The shares, which failed to hold the US$180 support level last week, traded for less than $170 at various points during Tuesday’s session. Breaking through that level and holding there could presage a pullback to its October low of $165.67, according to Todd Sohn, managing director of ETF and technical strategy at Strategas Securities.
“Apple is one of the most influential stocks so it may see a bounce from here in the short-run after being oversold,” Sohn said over the phone. “But traders may still look to fade it at $180 because its trend has deteriorated so much.”

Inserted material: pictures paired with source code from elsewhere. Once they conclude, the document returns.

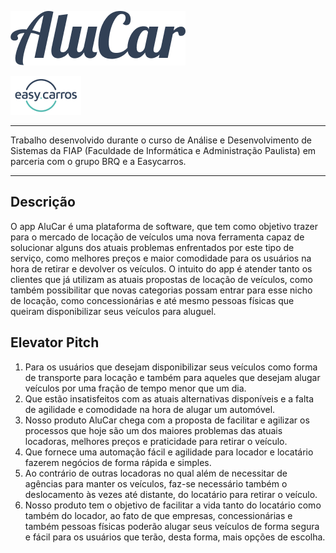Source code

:![logo](./assets/alucar.png)

![easycarros](./assets/easycarros.png)

---

Trabalho desenvolvido durante o curso de Análise e Desenvolvimento de Sistemas da FIAP (Faculdade de Informática e Administração Paulista) em parceria com o grupo BRQ e a Easycarros.

---

## Descrição

O app AluCar é uma plataforma de software, que tem como objetivo trazer para o mercado de locação de veículos uma nova ferramenta capaz de solucionar alguns dos atuais problemas enfrentados por este tipo de serviço, como melhores preços e maior comodidade para os usuários na hora de retirar e devolver os veículos.
O intuito do app é atender tanto os clientes que já utilizam as atuais propostas de locação de veículos, como também possibilitar que novas categorias possam entrar para esse nicho de locação, como concessionárias e até mesmo pessoas físicas que queiram disponibilizar seus veículos para aluguel.

## Elevator Pitch

1. Para os usuários que desejam disponibilizar seus veículos como forma de transporte para locação e também para aqueles que desejam alugar veículos por uma fração de tempo menor que um dia.
2. Que estão insatisfeitos com as atuais alternativas disponíveis e a falta de agilidade e comodidade na hora de alugar um automóvel.
3. Nosso produto AluCar chega com a proposta de facilitar e agilizar os processos que hoje são um dos maiores problemas das atuais locadoras, melhores preços e praticidade para retirar o veículo.
4. Que fornece uma automação fácil e agilidade para locador e locatário fazerem negócios de forma rápida e simples.
5. Ao contrário de outras locadoras no qual além de necessitar de agências para manter os veículos, faz-se necessário também o deslocamento às vezes até distante, do locatário para retirar o veículo.
6. Nosso produto tem o objetivo de facilitar a vida tanto do locatário como também do locador, ao fato de que empresas, concessionárias e também pessoas físicas poderão alugar seus veículos de forma segura e fácil para os usuários que terão, desta forma, mais opções de escolha.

Shares of the Cupertino, California-based company have shed nearly 12% this year after closing at a record in December, erasing more than $300-billion in market value. That’s cost Apple its crown as the most valuable US company to Microsoft, as some of its Big Tech peers like Nvidia, Meta Platforms and Amazon.com keep rallying.
Apple is facing a slew of issues, including regulatory scrutiny of its App Store, declining sales in China and investor concerns over its growth prospects. Its fourth-quarter outlook also raised worries due to tepid demand for its handsets and other gadgets.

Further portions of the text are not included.